Beitragvon Themis » 23. September 2017, 17:48

Danke für den Link zur Doku.

Ich hatte immer den Eindruck, dass meine mit ihren 2 kleinen Kindern und einer alten Großtante aus dem Sudetenland vertriebene Oma (Jg. '12) weniger traumatisiert war als mein Vater und seine Schwester (Jg. '41 und '40). Meine Erklärung dafür war, dass meine Oma an den schlimmen Belastungen wachsen musste und konnte (vor der Vertreibung schon nur geduldet Sein, dann Koffer packen innerhalb 2 Stunden, Transport, Zwangseinquartierung bei hessischen Bauern, Mann vermisst und später für gefallen erklärt, Alleinerziehen der Kinder, Wehren gegen Vergewaltigungsversuche des Bauern, ständige Angst, ...), um sich und die Kinder überhaupt durchzubringen.
Es wird auch Gründe gehabt haben, warum sie nie wieder einen Mann wollte und hatte.

Aber die "Kriegskinder" - Vater und Tante - wurden viel mehr geschädigt, das hat man immer gemerkt. Mein Bruder (jetzt schon lange tot) und ich haben geerbt, dass wir uns nirgendwo zuhause und zugehörig fühlen.
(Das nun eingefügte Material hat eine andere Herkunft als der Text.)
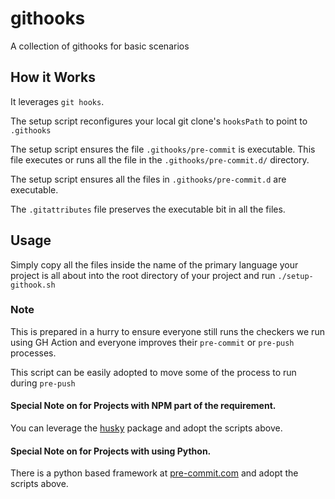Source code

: # githooks

A collection of githooks for basic scenarios

## How it Works

It leverages `git hooks`.

The setup script reconfigures your local git clone's `hooksPath` to point to `.githooks`

The setup script ensures the file `.githooks/pre-commit` is executable. This file executes
or runs all the file in the `.githooks/pre-commit.d/` directory. 

The setup script ensures all the files in `.githooks/pre-commit.d` are executable.

The `.gitattributes` file preserves the executable bit in all the files.

## Usage

Simply copy all the files inside the name of the primary language your project is all about
into the root directory of your project and run `./setup-githook.sh`

### Note

This is prepared in a hurry to ensure everyone still runs the checkers we run using GH Action 
and everyone improves their `pre-commit` or `pre-push` processes.

This script can be easily adopted to move some of the process to run during `pre-push`

#### Special Note on for Projects with NPM part of the requirement.

You can leverage the [husky](https://typicode.github.io/husky/) package and adopt the scripts above.

#### Special Note on for Projects with using Python.

There is a python based framework at [pre-commit.com](https://pre-commit.com) and adopt the scripts above.
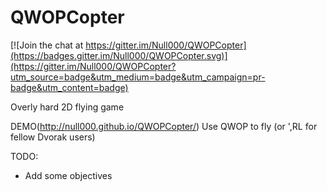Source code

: # QWOPCopter

[![Join the chat at https://gitter.im/Null000/QWOPCopter](https://badges.gitter.im/Null000/QWOPCopter.svg)](https://gitter.im/Null000/QWOPCopter?utm_source=badge&utm_medium=badge&utm_campaign=pr-badge&utm_content=badge)

Overly hard 2D flying game

DEMO(http://null000.github.io/QWOPCopter/)
Use QWOP to fly
(or ',RL for fellow Dvorak users)


TODO:
* Add some objectives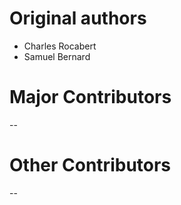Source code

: # Original authors
* Charles Rocabert
* Samuel Bernard

# Major Contributors
--

# Other Contributors
--
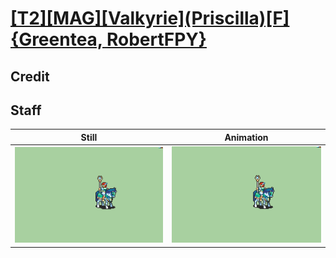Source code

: # [\[T2\]\[MAG\]\[Valkyrie\]\(Priscilla\)\[F\]{Greentea, RobertFPY}](../)

## Credit


	
## Staff

| Still | Animation |
| :---: | :-------: |
| ![Staff still](./Staff_000.png) | ![Staff animation](./Staff.gif) |
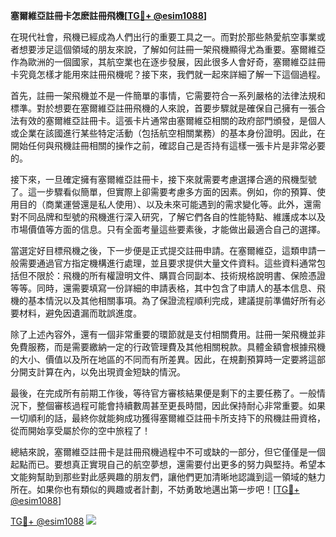 **塞爾維亞註冊卡怎麽註冊飛機[[TG💪+ @esim1088](https://t.me/s/esim1088)]**

在現代社會，飛機已經成為人們出行的重要工具之一。而對於那些熱愛航空事業或者想要涉足這個領域的朋友來說，了解如何註冊一架飛機顯得尤為重要。塞爾維亞作為歐洲的一個國家，其航空業也在逐步發展，因此很多人會好奇，塞爾維亞註冊卡究竟怎樣才能用來註冊飛機呢？接下來，我們就一起來詳細了解一下這個過程。

首先，註冊一架飛機並不是一件簡單的事情，它需要符合一系列嚴格的法律法規和標準。對於想要在塞爾維亞註冊飛機的人來說，首要步驟就是確保自己擁有一張合法有效的塞爾維亞註冊卡。這張卡片通常由塞爾維亞相關的政府部門頒發，是個人或企業在該國進行某些特定活動（包括航空相關業務）的基本身份證明。因此，在開始任何與飛機註冊相關的操作之前，確認自己是否持有這樣一張卡片是非常必要的。

接下來，一旦確定擁有塞爾維亞註冊卡，接下來就需要考慮選擇合適的飛機型號了。這一步驟看似簡單，但實際上卻需要考慮多方面的因素。例如，你的預算、使用目的（商業運營還是私人使用）、以及未來可能遇到的需求變化等。此外，還需對不同品牌和型號的飛機進行深入研究，了解它們各自的性能特點、維護成本以及市場價值等方面的信息。只有全面考量這些要素後，才能做出最適合自己的選擇。

當選定好目標飛機之後，下一步便是正式提交註冊申請。在塞爾維亞，這類申請一般需要通過官方指定機構進行處理，並且要求提供大量文件資料。這些資料通常包括但不限於：飛機的所有權證明文件、購買合同副本、技術規格說明書、保險憑證等等。同時，還需要填寫一份詳細的申請表格，其中包含了申請人的基本信息、飛機的基本情況以及其他相關事項。為了保證流程順利完成，建議提前準備好所有必要材料，避免因遺漏而耽誤進度。

除了上述內容外，還有一個非常重要的環節就是支付相關費用。註冊一架飛機並非免費服務，而是需要繳納一定的行政管理費及其他相關稅款。具體金額會根據飛機的大小、價值以及所在地區的不同而有所差異。因此，在規劃預算時一定要將這部分開支計算在內，以免出現資金短缺的情況。

最後，在完成所有前期工作後，等待官方審核結果便是剩下的主要任務了。一般情況下，整個審核過程可能會持續數周甚至更長時間，因此保持耐心非常重要。如果一切順利的話，最終你就能夠成功獲得塞爾維亞註冊卡所支持下的飛機註冊資格，從而開始享受屬於你的空中旅程了！

總結來說，塞爾維亞註冊卡是註冊飛機過程中不可或缺的一部分，但它僅僅是一個起點而已。要想真正實現自己的航空夢想，還需要付出更多的努力與堅持。希望本文能夠幫助到那些對此感興趣的朋友們，讓他們更加清晰地認識到這一領域的魅力所在。如果你也有類似的興趣或者計劃，不妨勇敢地邁出第一步吧！[[TG💪+ @esim1088](https://t.me/s/esim1088)]

[TG💪+ @esim1088](https://t.me/s/esim1088) ![](https://i.postimg.cc/4NQfJmqS/Snipaste-2025-05-13-00-14-12.png)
Mit der Vertreibung hatte ich mich mit Anfang 20 intensiv beschäftigt und auch einige Male mit meiner Oma darüber gesprochen; das half mir, Vieles im Verhalten meines Vaters zu verstehen.
Mit dem Kriegsalltag der hier Lebenden habe ich mich noch nicht beschäftigen wollen; ich fürchte, da habe ich auch eine große Portion Abneigung gegen alle Verwurzelten von meinem Vater übernommen. Das sollte man natürlich auch nicht; aber denke, die persönliche "Aufarbeitung" (ich mag das Wort nicht) kann auch nur schrittweise erfolgen und wenn man bereit dazu ist. Sonst kommt sie nicht an.